Trajectory Data Restoring: A Way of Visual Analysis of Vessel Identity Base on OPTICS

Authors

  • Jinyu Lei National Engineering Research Center for Water Transport Safety, Wuhan University of Technology, Wuhan, China; Fujian Engineering Research Center of Safety Control for Ship Intelligent Navigation, Minjiang University, Fuzhou, China; College of Mathematics and Data Science, Minjiang University (MJU), Fuzhou, China
  • Xiumin Chu Fujian Engineering Research Center of Safety Control for Ship Intelligent Navigation, Minjiang University, Fuzhou, China; College of Physics and Electronic Information Engineering, Minjiang University (MJU), Fuzhou, China
  • Wei He Fujian Engineering Research Center of Safety Control for Ship Intelligent Navigation, Minjiang University, Fuzhou, China; College of Physics and Electronic Information Engineering, Minjiang University (MJU), Fuzhou, China; Engineering Research Center of Fujian University for Marine Intelligent Ship Equipment, Minjiang University, Fuzhou, China

DOI:

https://doi.org/10.13052/jwe1540-9589.2028

Keywords:

Automatic identification system, waterway transportation, visual analysis, OPTICS clustering

Abstract

Automatic identification system (AIS) data is a significant analysis and decision-making basis for maritime situational awareness. Because of particular navigation environment and the vulnerability of AIS equipment onboard, results in the phenomenon that numerous vessels share the same Maritime Mobile Service Identity (MMSI) in the AIS data collected in ocean and inland waterway. This kind of mixed trajectory information dramatically affects the judgement of the maritime manager and supervisors. In this paper, the visual analytics combined with the algorithm named Ordering Points to Identify the Clustering Structure (OPTICS) is adopted to realize the separation of vessels sharing same MMSI, which can help analysts to recognize the vessel trajectory information and assess the risk of marine traffic correctly.
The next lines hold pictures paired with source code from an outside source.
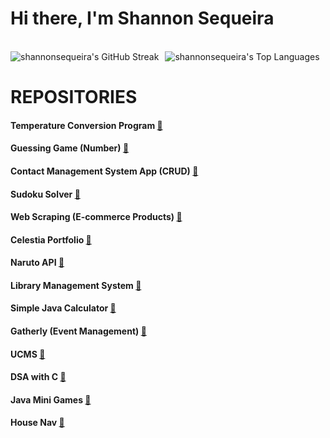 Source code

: <h1 align="left">Hi there, I'm Shannon Sequeira</h1>
<!--<h3 align="left">Self Learner | Tech Enthusiast</h3> -->
<!--
<p align="left"> <img src="https://komarev.com/ghpvc/?username=shannonsequeira&label=Profile%20views&color=0e75b6&style=flat" alt="shannonsequeira" /> </p>
--><!--
<p align="left"> <a href="https://github.com/ryo-ma/github-profile-trophy"><img src="https://github-profile-trophy.vercel.app/?username=shannonsequeira&theme=darkhub&no-frame=true&margin-w=15&margin-h=15" alt="shannonsequeira" /></a> </p>
-->
<!--
<h3 align="left">Connect with me:</h3>
<p align="left">
</p>
-->
<!--
<h3 align="left">Languages and Tools:</h3>
<p align="left"> <a href="https://developer.android.com" target="_blank" rel="noreferrer"> <img src="https://raw.githubusercontent.com/devicons/devicon/master/icons/android/android-original-wordmark.svg" alt="android" width="40" height="40"/> </a> <a href="https://www.gnu.org/software/bash/" target="_blank" rel="noreferrer"> <img src="https://www.vectorlogo.zone/logos/gnu_bash/gnu_bash-icon.svg" alt="bash" width="40" height="40"/> </a> <a href="https://getbootstrap.com" target="_blank" rel="noreferrer"> <img src="https://raw.githubusercontent.com/devicons/devicon/master/icons/bootstrap/bootstrap-plain-wordmark.svg" alt="bootstrap" width="40" height="40"/> </a> <a href="https://www.cprogramming.com/" target="_blank" rel="noreferrer"> <img src="https://raw.githubusercontent.com/devicons/devicon/master/icons/c/c-original.svg" alt="c" width="40" height="40"/> </a> <a href="https://www.w3schools.com/css/" target="_blank" rel="noreferrer"> <img src="https://raw.githubusercontent.com/devicons/devicon/master/icons/css3/css3-original-wordmark.svg" alt="css3" width="40" height="40"/> </a> <a href="https://www.docker.com/" target="_blank" rel="noreferrer"> <img src="https://raw.githubusercontent.com/devicons/devicon/master/icons/docker/docker-original-wordmark.svg" alt="docker" width="40" height="40"/> </a> <a href="https://www.w3.org/html/" target="_blank" rel="noreferrer"> <img src="https://raw.githubusercontent.com/devicons/devicon/master/icons/html5/html5-original-wordmark.svg" alt="html5" width="40" height="40"/> </a> <a href="https://www.java.com" target="_blank" rel="noreferrer"> <img src="https://raw.githubusercontent.com/devicons/devicon/master/icons/java/java-original.svg" alt="java" width="40" height="40"/> </a> <a href="https://developer.mozilla.org/en-US/docs/Web/JavaScript" target="_blank" rel="noreferrer"> <img src="https://raw.githubusercontent.com/devicons/devicon/master/icons/javascript/javascript-original.svg" alt="javascript" width="40" height="40"/> </a> <a href="https://www.jenkins.io" target="_blank" rel="noreferrer"> <img src="https://www.vectorlogo.zone/logos/jenkins/jenkins-icon.svg" alt="jenkins" width="40" height="40"/> </a> <a href="https://www.mongodb.com/" target="_blank" rel="noreferrer"> <img src="https://raw.githubusercontent.com/devicons/devicon/master/icons/mongodb/mongodb-original-wordmark.svg" alt="mongodb" width="40" height="40"/> </a> <a href="https://www.mysql.com/" target="_blank" rel="noreferrer"> <img src="https://raw.githubusercontent.com/devicons/devicon/master/icons/mysql/mysql-original-wordmark.svg" alt="mysql" width="40" height="40"/> </a> <a href="https://nodejs.org" target="_blank" rel="noreferrer"> <img src="https://raw.githubusercontent.com/devicons/devicon/master/icons/nodejs/nodejs-original-wordmark.svg" alt="nodejs" width="40" height="40"/> </a> <a href="https://pandas.pydata.org/" target="_blank" rel="noreferrer"> <img src="https://raw.githubusercontent.com/devicons/devicon/2ae2a900d2f041da66e950e4d48052658d850630/icons/pandas/pandas-original.svg" alt="pandas" width="40" height="40"/> </a> <a href="https://www.php.net" target="_blank" rel="noreferrer"> <img src="https://raw.githubusercontent.com/devicons/devicon/master/icons/php/php-original.svg" alt="php" width="40" height="40"/> </a> <a href="https://postman.com" target="_blank" rel="noreferrer"> <img src="https://www.vectorlogo.zone/logos/getpostman/getpostman-icon.svg" alt="postman" width="40" height="40"/> </a> <a href="https://www.python.org" target="_blank" rel="noreferrer"> <img src="https://raw.githubusercontent.com/devicons/devicon/master/icons/python/python-original.svg" alt="python" width="40" height="40"/> </a> <a href="https://reactjs.org/" target="_blank" rel="noreferrer"> <img src="https://raw.githubusercontent.com/devicons/devicon/master/icons/react/react-original-wordmark.svg" alt="react" width="40" height="40"/> </a> <a href="https://scikit-learn.org/" target="_blank" rel="noreferrer"> <img src="https://upload.wikimedia.org/wikipedia/commons/0/05/Scikit_learn_logo_small.svg" alt="scikit_learn" width="40" height="40"/> </a> <a href="https://seaborn.pydata.org/" target="_blank" rel="noreferrer"> <img src="https://seaborn.pydata.org/_images/logo-mark-lightbg.svg" alt="seaborn" width="40" height="40"/> </a> <a href="https://www.selenium.dev" target="_blank" rel="noreferrer"> <img src="https://raw.githubusercontent.com/detain/svg-logos/780f25886640cef088af994181646db2f6b1a3f8/svg/selenium-logo.svg" alt="selenium" width="40" height="40"/> </a> <a href="https://www.tensorflow.org" target="_blank" rel="noreferrer"> <img src="https://www.vectorlogo.zone/logos/tensorflow/tensorflow-icon.svg" alt="tensorflow" width="40" height="40"/> </a> </p>
--><!--
<p align="center">
  <img src="https://github-readme-stats.vercel.app/api?username=shannonsequeira&show_icons=true&theme=dark&title_color=40E0D0&icon_color=40E0D0&text_color=ffffff&bg_color=000000" alt="shannonsequeira's GitHub Stats"/>
</p>
-->
<!--<p align="center"></p>-->

<!--<p align="center">-->&nbsp &nbsp
  <div style="display: flex; align-items: center;">
  <img src="https://github-readme-streak-stats.herokuapp.com/?user=shannonsequeira&theme=black-ice&ring=40E0D0&fire=40E0D0&currStreakNum=40E0D0&sideNums=40E0D0&sideLabels=ffffff&dates=ffffff&background=000000" alt="shannonsequeira's GitHub Streak" style="margin-right: 10px;"/>
  <img src="https://github-readme-stats.vercel.app/api/top-langs/?username=shannonsequeira&layout=compact&theme=dark&title_color=40E0D0&icon_color=40E0D0&text_color=ffffff&bg_color=000000" alt="shannonsequeira's Top Languages"/>
</div>
<!--</p>-->
<!DOCTYPE html>
<html lang="en">
<head>
<meta charset="UTF-8">
<h1>REPOSITORIES</h1>
</head>
<body>
  <div class="card-container">
    <div class="card">
      <h4>Temperature Conversion Program <a href="https://github.com/shannonsequeira/PRODIGY_SD_01.git" target="_blank">🔗</a></h2>
    <div class="card">
      <h4>Guessing Game (Number) <a href="https://github.com/shannonsequeira/PRODIGY_SD_02.git" target="_blank">🔗</a></h2>
    </div>
    <div class="card">
      <h4>Contact Management System App (CRUD) <a href="https://github.com/shannonsequeira/PRODIGY_SD_03.git" target="_blank">🔗</a></h2>
    </div>
    <div class="card">
      <h4>Sudoku Solver <a href="https://github.com/shannonsequeira/PRODIGY_SD_04" target="_blank">🔗</a></h2>
    </div>
    <div class="card">
      <h4>Web Scraping (E-commerce Products) <a href="https://github.com/shannonsequeira/PRODIGY_SD_05" target="_blank">🔗</a></h2>
    </div>
    <div class="card">
      <h4>Celestia Portfolio <a href="https://github.com/shannonsequeira/celestial-portfolio" target="_blank">🔗</a></h2>
    </div>
    <div class="card">
      <h4>Naruto API <a href="https://github.com/shannonsequeira/naruto_api_assgnt" target="_blank">🔗</a></h2>
    </div>
    <div class="card">
      <h4>Library Management System <a href="https://github.com/shannonsequeira/Library-Management-System" target="_blank">🔗</a></h2>
    </div>
    <div class="card">
      <h4>Simple Java Calculator <a href="https://github.com/shannonsequeira/Simple-Calculator" target="_blank">🔗</a></h2>
    </div>
    <div class="card">
      <h4>Gatherly (Event Management) <a href="https://github.com/shannonsequeira/event-management-system" target="_blank">🔗</a></h2>
    </div>
    <div class="card">
      <h4>UCMS <a href="https://github.com/2340-shannon/dbmsprojectworkspace" target="_blank">🔗</a></h2>
    </div>
    <div class="card">
      <h4>DSA with C <a href="https://github.com/2340-shannon/dsaworkspace" target="_blank">🔗</a></h2>
    </div>
    <div class="card">
      <h4>Java Mini Games <a href="https://github.com/allieah/JavaMiniGames" target="_blank">🔗</a></h2>
    </div>
    <div class="card">
      <h4>House Nav <a href="https://github.com/2340-shannon/house-nav-oop" target="_blank">🔗</a></h2>
    </div>
  </div>
</body>
</html>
Firstly, this paper illustrates the application of OPTICS clustering method based on space-time distance in AIS trajectory separation. Secondly, the display and interaction of trajectory information of Vessels sharing the same MMSI in OpenStreetMap map were introduced. Then visual analysis method is applied to optimize the parameters of the algorithm and display the trajectory separation effect corresponding to different settings. In final, various practical situations are discussed, and the empirical test shows that it is feasible in AIS chaos trajectory separation.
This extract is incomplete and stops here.